This means that UTF-16 is never going to take more bytes for the same character as UTF-32 does. In fact, the majority of characters will take fewer bytes. It also means that the majority of characters will take no more bytes in UTF-16 than they do in UTF-8, and in fact, many will take fewer:
So only the first 128 characters are less efficient in UTF-16 than in UTF-8. However, these happen to be our ASCII characters again. This means in this encoding ASCII characters are represented differently – so we can’t treat ASCII text files as UTF-16 like we can with UTF-8 – but also that they will take twice the storage space.
6.1. Surrogate Pairs
The majority of Unicode characters are represented as exactly their code point in UTF-16, so no conversion is necessary. For example, our “SQUARE ROOT” character is U+221A, which gets represented in UTF-16 simply as “22 1A”.

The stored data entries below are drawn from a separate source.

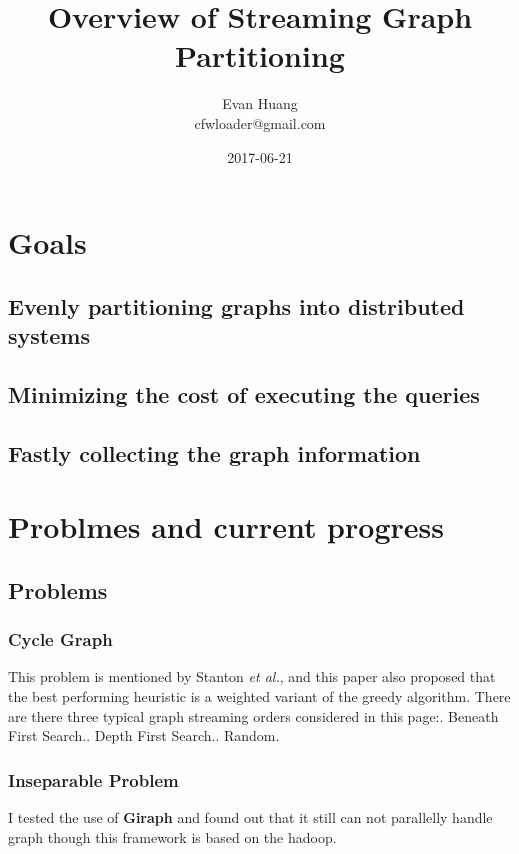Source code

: \documentclass{article}
\title{Overview of Streaming Graph Partitioning}
\date{2017-06-21}
\author{Evan Huang \\ cfwloader@gmail.com}
\begin{document}
	\maketitle

	\newpage

	\tableofcontents


	\newpage
	\section{Goals}
	\subsection{Evenly partitioning graphs into distributed systems}
	\subsection{Minimizing the cost of executing the queries}
	\subsection{Fastly collecting the graph information}

	\newpage
	\section{Problmes and current progress}
	\subsection{Problems}
	\subsubsection{Cycle Graph}
	This problem is mentioned by Stanton \emph{et al.}\cite{stanton2012streaming}, and this paper also proposed that the best performing heuristic is a weighted variant of the greedy algorithm. There are there three typical graph streaming orders considered in this page:. Beneath First Search.. Depth First Search.. Random.\newline

	\subsubsection{Inseparable Problem}
	I tested the use of \textbf{Giraph}\cite{giraph} and found out that it still can not parallelly handle graph though this framework is based on the hadoop\cite{hadoop}.
\end{document}
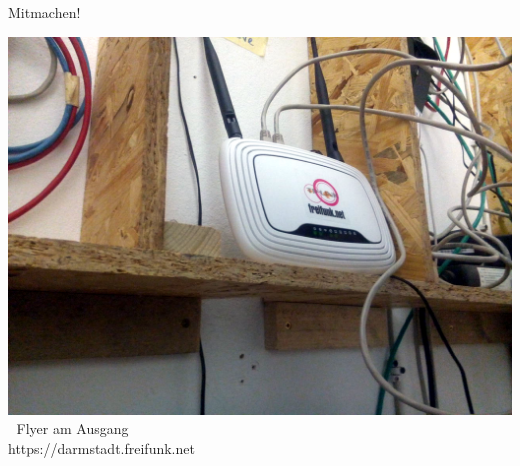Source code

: \documentclass{beamer}
\begin{document}
\begin{frame}{Mitmachen!}
\vfill
\begin{center}
\includegraphics[height=0.5\textheight]{images/irl_router}$\;$
\vfill
Flyer am Ausgang \\
https://darmstadt.freifunk.net
\end{center}
\end{frame}
\end{document}
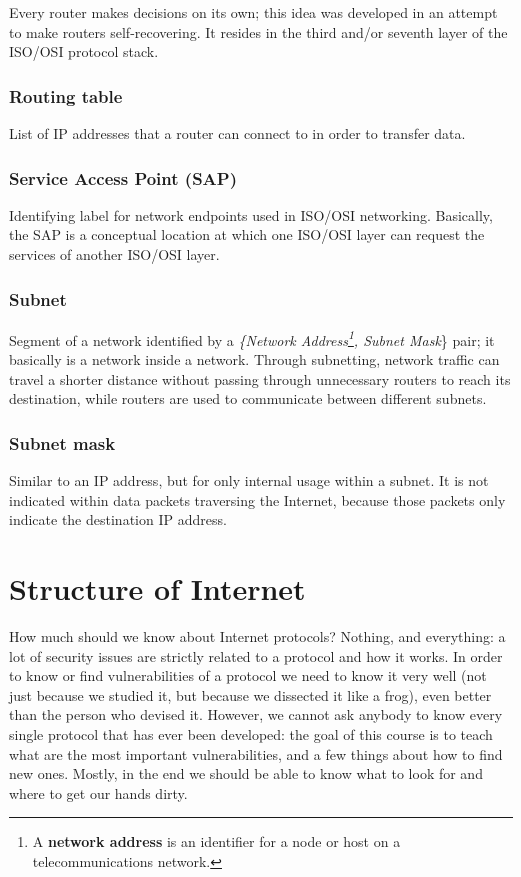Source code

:Every router makes decisions on its own; this idea was developed in an attempt to make routers self-recovering. It resides in the third and/or seventh layer of the ISO/OSI protocol stack.


\subsubsection*{Routing table}
List of IP addresses that a router can connect to in order to transfer data.


\subsubsection*{Service Access Point (SAP)}
Identifying label for network endpoints used in ISO/OSI networking. Basically, the SAP is a conceptual location at which one ISO/OSI layer can request the services of another ISO/OSI layer.


\subsubsection*{Subnet}
Segment of a network identified by a \textit{\{Network Address\footnote{A \textbf{network address} is an identifier for a node or host on a telecommunications network.}, Subnet Mask}\} pair; it basically is a network inside a network. Through subnetting, network traffic can travel a shorter distance without passing through unnecessary routers to reach its destination, while routers are used to communicate between different subnets.


\subsubsection*{Subnet mask}
Similar to an IP address, but for only internal usage within a subnet. It is not indicated within data packets traversing the Internet, because those packets only indicate the destination IP address.


\section{Structure of Internet}
How much should we know about Internet protocols? Nothing, and everything: a lot of security issues are strictly related to a protocol and how it works. In order to know or find vulnerabilities of a protocol we need to know it very well (not just because we studied it, but because we dissected it like a frog), even better than the person who devised it. However, we cannot ask anybody to know every single protocol that has ever been developed: the goal of this course is to teach what are the most important vulnerabilities, and a few things about how to find new ones. Mostly, in the end we should be able to know what to look for and where to get our hands dirty.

However, when we reach the Unicode characters in the upper ranges, anything that is U+10000 and above, this no longer works. In this case, we have the concept of Surrogate Pairs. These characters get encoded as two different Unicode characters from a special range – U+D800 – U+DFFF. As such, these characters will take 4 bytes of storage, but as it happens, they also take 4 bytes in both UTF-8 and UTF-32, so it’s no less space efficient here.
So how does this work?
- Subtract 0x10000 from our code point since this is implied by the fact that we are encoding in this way.
- Generate the high surrogate pair by shifting this number right 10-bits and adding the resulting number to 0xD800.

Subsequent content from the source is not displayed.